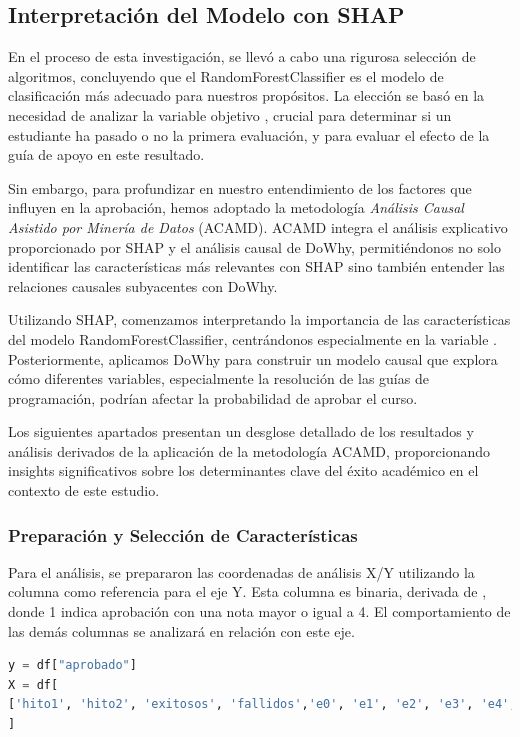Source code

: \subsection{Interpretación del Modelo con SHAP}

En el proceso de esta investigación, se llevó a cabo una rigurosa selección de algoritmos, concluyendo que el RandomForestClassifier es el modelo de clasificación más adecuado para nuestros propósitos. La elección se basó en la necesidad de analizar la variable objetivo , crucial para determinar si un estudiante ha pasado o no la primera evaluación, y para evaluar el efecto de la guía de apoyo en este resultado.

Sin embargo, para profundizar en nuestro entendimiento de los factores que influyen en la aprobación, hemos adoptado la metodología \textit{Análisis Causal Asistido por Minería de Datos} (ACAMD). ACAMD integra el análisis explicativo proporcionado por SHAP y el análisis causal de DoWhy, permitiéndonos no solo identificar las características más relevantes con SHAP sino también entender las relaciones causales subyacentes con DoWhy.

Utilizando SHAP, comenzamos interpretando la importancia de las características del modelo RandomForestClassifier, centrándonos especialmente en la variable . Posteriormente, aplicamos DoWhy para construir un modelo causal que explora cómo diferentes variables, especialmente la resolución de las guías de programación, podrían afectar la probabilidad de aprobar el curso.

Los siguientes apartados presentan un desglose detallado de los resultados y análisis derivados de la aplicación de la metodología ACAMD, proporcionando insights significativos sobre los determinantes clave del éxito académico en el contexto de este estudio.


\subsubsection{Preparación y Selección de Características}

Para el análisis, se prepararon las coordenadas de análisis X/Y utilizando la columna  como referencia para el eje Y. Esta columna es binaria, derivada de , donde 1 indica aprobación con una nota mayor o igual a 4. El comportamiento de las demás columnas se analizará en relación con este eje.


\begin{lstlisting}[language=Python, caption=Selección de características y variable objetivo para RandomForestClassifier, label=lst:seleccion_caracteristicasRFC]
y = df["aprobado"]
X = df[
['hito1', 'hito2', 'exitosos', 'fallidos','e0', 'e1', 'e2', 'e3', 'e4', 'e5', 'e6', 'e7', 'e8', 'e9', 'e10', 'e11', 'e12', 'e13', 'e14', 'e15', 'e16', 'e17', 'e18', 'e19', 'e20', 'e21', 'e22', 'e23', 'e24', 'e25', 'e26', 'e27', 'e28', 'e29', 'e30', 'e31', 'e32', 'e33', 'e34', 'e35', 'e36', 'e37', 'e38', 'e39', 'e40', 'e41', 'e42', 'e43', 'e44', 'e45', 'e46', 'e47', 'e48', 'e49', 'e50', 'e51', 'e52']
]
\end{lstlisting}

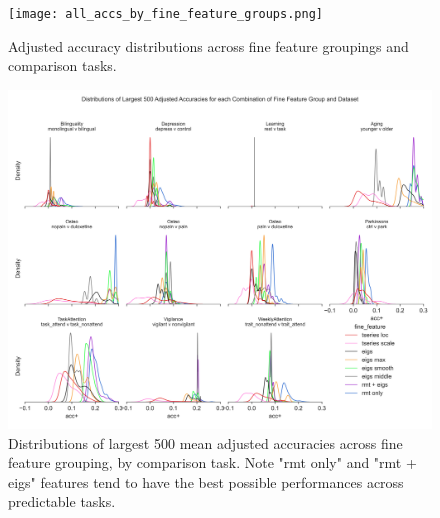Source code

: \documentclass{article}  %
\begin{document}




\begin{figure}[H]
\begin{center}
\texttt{[image: all\_accs\_by\_fine\_feature\_groups.png]}
\end{center}
\caption
{ \label{fig:feature-group-all-acc} Adjusted accuracy distributions across
fine feature groupings and comparison tasks.}
\end{figure}





\begin{figure}[H]
\begin{center}
\includegraphics[width=\textwidth,height=0.9\textheight,keepaspectratio]{fine_feature_largest_accs_by_subgroup.png}
\end{center}
\caption
{ \label{fig:fine-largest-acc} Distributions of largest 500 mean adjusted
accuracies across fine feature grouping, by comparison task. Note "rmt only"
and "rmt + eigs" features tend to have the best possible performances across
predictable tasks. }
\end{figure}
\end{document}

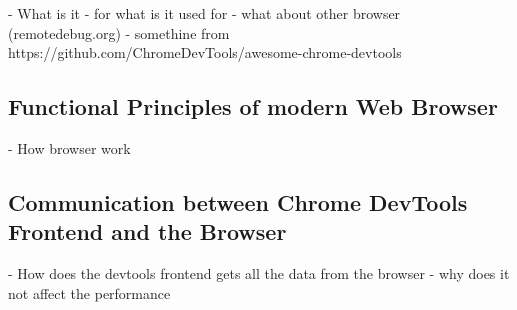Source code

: - What is it
- for what is it used for
- what about other browser (remotedebug.org)
- somethine from https://github.com/ChromeDevTools/awesome-chrome-devtools

\subsection{Functional Principles of modern Web Browser\label{sec:howbrowserwork}}

- How browser work

\subsection{Communication between Chrome DevTools Frontend and the Browser}

- How does the devtools frontend gets all the data from the browser
- why does it not affect the performance
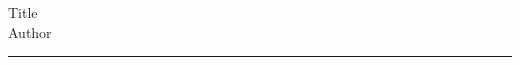 \documentclass[answers]{exam}
\begin{document}
	\begin{center}
	      \Large Title \\
	      \large Author
	\end{center}
	\hrule

	\begin{questions}
		\question 
	\end{questions}
\end{document}
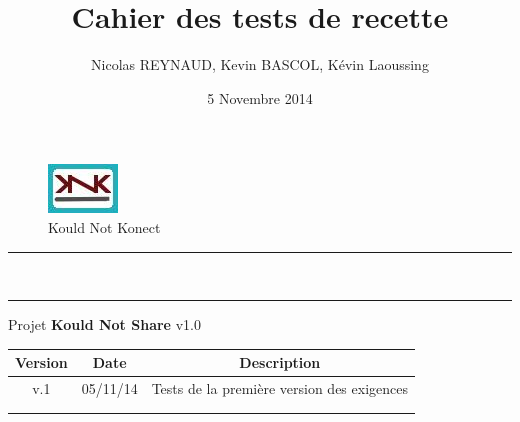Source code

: \documentclass[10pt,a4paper,landscape]{report}
\author{Nicolas REYNAUD, Kevin BASCOL, Kévin Laoussing}
\title{Cahier des tests de recette}
\date{5 Novembre 2014}
\begin{document}
\makeatletter
	\begin{titlepage}
	
	\begin{figure}
		\begin{minipage}[c]{.46\linewidth}
		\end{minipage} \hfill
		\begin{minipage}[c]{.20\linewidth}
			\begin{center}
				\includegraphics{../Logo/logoKNK.jpg}\\
				{\large Kould Not Konect}
			\end{center}
		\end{minipage}
	\vspace{1cm}
	\end{figure}
	
	\centering
		{
		\hrule height 2pt
		\vspace{0.7cm}
		\Huge \textbf{\@title}}\\
		\vspace{0.7cm}
		\hrule height 2pt
		\vspace{1.5cm}
		{\LARGE  Projet \textbf{Kould Not Share} v1.0}
		
		\vfill
		
		\begin{tabular}{|c|c|c|}
			\hline
			Version & Date & Description\\
			\hline
			v.1 & 05/11/14 & Tests de la première version des exigences\\
			\hline
			 & &\\
			\hline
			 & &\\
			\hline
		\end{tabular}\\
		\vspace{1cm}
		\@author\\
		\end{titlepage}
\makeatother
\setcounter{secnumdepth}{5}
\setcounter{tocdepth}{5}
\renewcommand{\contentsname}{Sommaire}
\begingroup\makeatletter
\def\@makeschapterhead#1{%
  {\parindent \z@ \raggedright
    \normalfont
    \interlinepenalty\@M
    \Huge \bfseries  #1\par\nobreak
    \vskip 20pt%
  }}\makeatother
\tableofcontents
\endgroup
\thispagestyle{empty}
\setcounter{page}{0}
\newpage
\end{document}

__WHAT THE EXERCISE ASKS__
Set the entire listing down again, exact in every line, without any pictures.

__REPLY TO THE TASK__
Source code

: \subsection{Interpretación del Modelo con SHAP}

En el proceso de esta investigación, se llevó a cabo una rigurosa selección de algoritmos, concluyendo que el RandomForestClassifier es el modelo de clasificación más adecuado para nuestros propósitos. La elección se basó en la necesidad de analizar la variable objetivo , crucial para determinar si un estudiante ha pasado o no la primera evaluación, y para evaluar el efecto de la guía de apoyo en este resultado.

Sin embargo, para profundizar en nuestro entendimiento de los factores que influyen en la aprobación, hemos adoptado la metodología \textit{Análisis Causal Asistido por Minería de Datos} (ACAMD). ACAMD integra el análisis explicativo proporcionado por SHAP y el análisis causal de DoWhy, permitiéndonos no solo identificar las características más relevantes con SHAP sino también entender las relaciones causales subyacentes con DoWhy.

Utilizando SHAP, comenzamos interpretando la importancia de las características del modelo RandomForestClassifier, centrándonos especialmente en la variable . Posteriormente, aplicamos DoWhy para construir un modelo causal que explora cómo diferentes variables, especialmente la resolución de las guías de programación, podrían afectar la probabilidad de aprobar el curso.

Los siguientes apartados presentan un desglose detallado de los resultados y análisis derivados de la aplicación de la metodología ACAMD, proporcionando insights significativos sobre los determinantes clave del éxito académico en el contexto de este estudio.


\subsubsection{Preparación y Selección de Características}

Para el análisis, se prepararon las coordenadas de análisis X/Y utilizando la columna  como referencia para el eje Y. Esta columna es binaria, derivada de , donde 1 indica aprobación con una nota mayor o igual a 4. El comportamiento de las demás columnas se analizará en relación con este eje.


\begin{lstlisting}[language=Python, caption=Selección de características y variable objetivo para RandomForestClassifier, label=lst:seleccion_caracteristicasRFC]
y = df["aprobado"]
X = df[
['hito1', 'hito2', 'exitosos', 'fallidos','e0', 'e1', 'e2', 'e3', 'e4', 'e5', 'e6', 'e7', 'e8', 'e9', 'e10', 'e11', 'e12', 'e13', 'e14', 'e15', 'e16', 'e17', 'e18', 'e19', 'e20', 'e21', 'e22', 'e23', 'e24', 'e25', 'e26', 'e27', 'e28', 'e29', 'e30', 'e31', 'e32', 'e33', 'e34', 'e35', 'e36', 'e37', 'e38', 'e39', 'e40', 'e41', 'e42', 'e43', 'e44', 'e45', 'e46', 'e47', 'e48', 'e49', 'e50', 'e51', 'e52']
]
\end{lstlisting}

Source code

: \documentclass{article}  %
\begin{document}




\begin{figure}[H]
\begin{center}
\texttt{[image: all\_accs\_by\_fine\_feature\_groups.png]}
\end{center}
\caption
{ \label{fig:feature-group-all-acc} Adjusted accuracy distributions across
fine feature groupings and comparison tasks.}
\end{figure}





\begin{figure}[H]
\begin{center}
\includegraphics[width=\textwidth,height=0.9\textheight,keepaspectratio]{fine_feature_largest_accs_by_subgroup.png}
\end{center}
\caption
{ \label{fig:fine-largest-acc} Distributions of largest 500 mean adjusted
accuracies across fine feature grouping, by comparison task. Note "rmt only"
and "rmt + eigs" features tend to have the best possible performances across
predictable tasks. }
\end{figure}
\end{document}

Source code

: - What is it
- for what is it used for
- what about other browser (remotedebug.org)
- somethine from https://github.com/ChromeDevTools/awesome-chrome-devtools

\subsection{Functional Principles of modern Web Browser\label{sec:howbrowserwork}}

- How browser work

\subsection{Communication between Chrome DevTools Frontend and the Browser}

- How does the devtools frontend gets all the data from the browser
- why does it not affect the performance
 \documentclass[answers]{exam}
\begin{document}
	\begin{center}
	      \Large Title \\
	      \large Author
	\end{center}
	\hrule

	\begin{questions}
		\question 
	\end{questions}
\end{document}
Source code

: \documentclass[10pt,a4paper,landscape]{report}
\author{Nicolas REYNAUD, Kevin BASCOL, Kévin Laoussing}
\title{Cahier des tests de recette}
\date{5 Novembre 2014}
\begin{document}
\makeatletter
	\begin{titlepage}
	
	\begin{figure}
		\begin{minipage}[c]{.46\linewidth}
		\end{minipage} \hfill
		\begin{minipage}[c]{.20\linewidth}
			\begin{center}
				\includegraphics{../Logo/logoKNK.jpg}\\
				{\large Kould Not Konect}
			\end{center}
		\end{minipage}
	\vspace{1cm}
	\end{figure}
	
	\centering
		{
		\hrule height 2pt
		\vspace{0.7cm}
		\Huge \textbf{\@title}}\\
		\vspace{0.7cm}
		\hrule height 2pt
		\vspace{1.5cm}
		{\LARGE  Projet \textbf{Kould Not Share} v1.0}
		
		\vfill
		
		\begin{tabular}{|c|c|c|}
			\hline
			Version & Date & Description\\
			\hline
			v.1 & 05/11/14 & Tests de la première version des exigences\\
			\hline
			 & &\\
			\hline
			 & &\\
			\hline
		\end{tabular}\\
		\vspace{1cm}
		\@author\\
		\end{titlepage}
\makeatother
\setcounter{secnumdepth}{5}
\setcounter{tocdepth}{5}
\renewcommand{\contentsname}{Sommaire}
\begingroup\makeatletter
\def\@makeschapterhead#1{%
  {\parindent \z@ \raggedright
    \normalfont
    \interlinepenalty\@M
    \Huge \bfseries  #1\par\nobreak
    \vskip 20pt%
  }}\makeatother
\tableofcontents
\endgroup
\thispagestyle{empty}
\setcounter{page}{0}
\newpage
\end{document}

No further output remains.